Mechanically this meant upgrading the dribbler, omni wheels, shells, and tweaking some integration related aspects of the top plate.
Video of the 2008 fleet conducting a game of soccer.
Pictures & Renders
2008 Robots with old shells you can see the paper tops. These tops were hand cut at the start of each competition and were sometime remade or fixed during.
Five 2008 robots sitting on the competition field at the 2010 RoboCup world event held in Singapore.
A rear internal view of a robot. With the move to lipos additional standoffs were added behind the kicker for improved battery protection. The top plate was also tweaked for battery accommodation by removing the notch and adding a hole as found on the 2011 fleet. These notches originally allow for flexibility in wire routing as the routing plan was not finalized before the plates were made.

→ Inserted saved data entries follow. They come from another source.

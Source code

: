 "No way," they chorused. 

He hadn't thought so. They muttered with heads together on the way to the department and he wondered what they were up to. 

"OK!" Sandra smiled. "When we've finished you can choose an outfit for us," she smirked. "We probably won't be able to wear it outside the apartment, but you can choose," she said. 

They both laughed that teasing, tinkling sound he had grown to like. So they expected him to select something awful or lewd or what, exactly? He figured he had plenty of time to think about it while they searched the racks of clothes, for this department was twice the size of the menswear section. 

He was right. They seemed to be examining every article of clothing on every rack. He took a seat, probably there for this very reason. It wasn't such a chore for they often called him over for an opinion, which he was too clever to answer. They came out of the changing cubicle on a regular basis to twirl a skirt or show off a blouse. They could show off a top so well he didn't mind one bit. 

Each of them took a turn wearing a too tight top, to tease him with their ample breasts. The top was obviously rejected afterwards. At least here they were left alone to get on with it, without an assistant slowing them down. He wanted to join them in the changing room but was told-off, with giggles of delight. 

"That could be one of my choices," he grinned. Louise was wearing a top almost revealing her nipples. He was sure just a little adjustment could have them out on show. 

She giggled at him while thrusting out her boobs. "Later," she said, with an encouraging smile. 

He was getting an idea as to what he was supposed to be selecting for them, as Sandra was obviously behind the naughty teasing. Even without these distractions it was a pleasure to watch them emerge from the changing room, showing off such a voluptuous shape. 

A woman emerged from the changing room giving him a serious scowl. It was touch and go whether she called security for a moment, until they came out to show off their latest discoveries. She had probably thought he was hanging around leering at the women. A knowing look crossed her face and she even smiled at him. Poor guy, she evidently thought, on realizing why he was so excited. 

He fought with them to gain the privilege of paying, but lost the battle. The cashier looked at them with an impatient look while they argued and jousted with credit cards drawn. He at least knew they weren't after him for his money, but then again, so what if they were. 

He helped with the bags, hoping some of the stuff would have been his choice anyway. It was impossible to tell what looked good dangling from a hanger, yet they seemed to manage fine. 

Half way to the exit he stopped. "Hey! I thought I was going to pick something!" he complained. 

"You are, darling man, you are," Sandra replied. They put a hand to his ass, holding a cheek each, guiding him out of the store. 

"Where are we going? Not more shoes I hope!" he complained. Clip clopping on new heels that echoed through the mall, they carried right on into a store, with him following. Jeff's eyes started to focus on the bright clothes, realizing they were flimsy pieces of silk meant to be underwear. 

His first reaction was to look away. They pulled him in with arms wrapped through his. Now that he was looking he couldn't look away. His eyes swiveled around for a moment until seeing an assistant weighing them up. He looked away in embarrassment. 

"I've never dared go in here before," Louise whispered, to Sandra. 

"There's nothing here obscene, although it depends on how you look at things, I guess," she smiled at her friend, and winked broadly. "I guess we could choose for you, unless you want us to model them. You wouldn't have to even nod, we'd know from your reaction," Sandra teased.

Here we can notice the old dribbler design. This had more parts than the newer one and was much harder to assemble. Two key sources of problems with the design were the very small teeth on the gears and the plastic snap in bushings. Notice the differences below with the new design installed. Missing are the springs and pivoting mechanism.
Above we see and prototype of the 2008 wheels and the plastic COTS wheels used in 2007. For the production version we removed the hex from the plat holding the omni rollers on and used the plate to also hold the wheel on the to the shaft. The hex size was also increased to lower the machining requirements (no longer making a 1/4" in round shaft from a 1/4" hex). We also added pins and removed the post features on the body of the wheel. This cut the cost of the wheels by more than half from the prototype to the production design.
An early stage CAD rendering. Here were have a concept chipper that was dropped for space, time, and complexity reasons. Also reworked was the dribbler the geometry was completely redeveloped several times. We were going for a passively actuated system that could give some while receiving passes. It was later dicovered that initally this design was marginally stable under certain conditions.
Omni rollers. The part count for some items gets pretty high in all we needed over 400 rollers to accommodate a full fleet of wheels and spares.
Only four robots worth of assembled drive modules. Even though these took up a fair amount of space in the robots we could send out to them the water jetted and counter sink the plates once they arrived to finish machining. Next was left assembly with standard standoffs. It was a very simple and fast to assemble approach.